Alexis se trouvait le 4 mai de cette année à San Salvador Atenco, en solidarité avec les habitants au moment où les forces de police ont donné l’assaut. Des centaines d’hommes et de femmes furent frappés, détenus arbitrairement et illégalement, des femmes violées, des mineurs emprisonnés, des maisons mises à sac et un enfant spectateur de la brutalité policière fut assassiné.

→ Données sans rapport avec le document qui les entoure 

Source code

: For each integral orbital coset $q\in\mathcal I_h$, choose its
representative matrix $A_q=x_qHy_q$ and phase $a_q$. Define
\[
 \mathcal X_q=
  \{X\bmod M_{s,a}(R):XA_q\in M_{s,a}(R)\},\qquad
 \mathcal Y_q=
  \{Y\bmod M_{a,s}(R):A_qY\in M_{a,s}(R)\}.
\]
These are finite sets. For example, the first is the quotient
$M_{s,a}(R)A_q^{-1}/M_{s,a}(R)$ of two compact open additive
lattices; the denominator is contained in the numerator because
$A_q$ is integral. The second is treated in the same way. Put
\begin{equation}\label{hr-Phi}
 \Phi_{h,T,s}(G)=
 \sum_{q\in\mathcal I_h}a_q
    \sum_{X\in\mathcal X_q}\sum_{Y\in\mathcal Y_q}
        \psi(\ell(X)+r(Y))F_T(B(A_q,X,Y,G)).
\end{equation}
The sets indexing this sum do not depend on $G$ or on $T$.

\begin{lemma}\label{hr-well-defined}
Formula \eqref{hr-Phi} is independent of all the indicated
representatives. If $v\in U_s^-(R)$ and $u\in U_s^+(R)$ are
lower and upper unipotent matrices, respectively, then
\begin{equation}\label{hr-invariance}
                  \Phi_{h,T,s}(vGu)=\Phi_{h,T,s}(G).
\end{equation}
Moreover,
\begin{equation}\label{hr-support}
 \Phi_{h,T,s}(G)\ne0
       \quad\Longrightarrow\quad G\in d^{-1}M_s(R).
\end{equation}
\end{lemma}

Alexis fut blessé grièvement à la tête par un projectile de gaz lacrymogène, un projectile comme celui que je montre... dans la maison où se trouvait Alexis au moment où il fut attaqué par la police. Je vais donner ceci au père d’Alexis pour l’utiliser comme preuve, je ne le touche pas, et je conseille que l’on y cherche les empreintes digitales de Vicente Fox et Enrique Peña Nieto.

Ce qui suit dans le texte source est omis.